7th Commander of the Department of Alaska
- In office August 17, 1874 – June 14, 1876
- President: Ulysses S. Grant
- Preceded by: George B. Rodney Jr.
- Succeeded by: John Mendenhall

Military service
- Allegiance: United States
- Branch/service: United States Army Union Army
- Years of service: 1861-1891
- Rank: Captain
- Commands: Department of Alaska

= Joseph B. Campbell =

American politician

Joseph Boyd Campbell (1833 or 1836 - 28 August 1891), son of Henry Roe Campbell and Sidney Boyd, was an officer in the United States Army who served as the seventh commander of the Department of Alaska, from August 17, 1874, to June 14, 1876.

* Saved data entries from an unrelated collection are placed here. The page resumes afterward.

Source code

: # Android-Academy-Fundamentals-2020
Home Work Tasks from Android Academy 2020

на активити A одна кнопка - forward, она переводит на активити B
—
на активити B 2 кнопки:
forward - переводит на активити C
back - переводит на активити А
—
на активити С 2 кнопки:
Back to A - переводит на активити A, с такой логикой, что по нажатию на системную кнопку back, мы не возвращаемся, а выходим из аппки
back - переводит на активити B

Campbell in West Point uniform, 1861

Boyd graduated from West Point in June 1861 and was commissioned as a 1st lieutenant. After being wounded in the Battle of Antietam, he served as aide-de-camp to William F. Barry from 1862 until 1864. He was promoted to captain in February 1867. Boyd commanded Fort Foote from 1870 to 1872, Fort Warren from 1888 to 1889, and Jackson Barracks from 1889 to 1891.

Boyd was sent on sick leave in May 1891 and died in Montreal a few months later. He was buried in Beaver, Pennsylvania.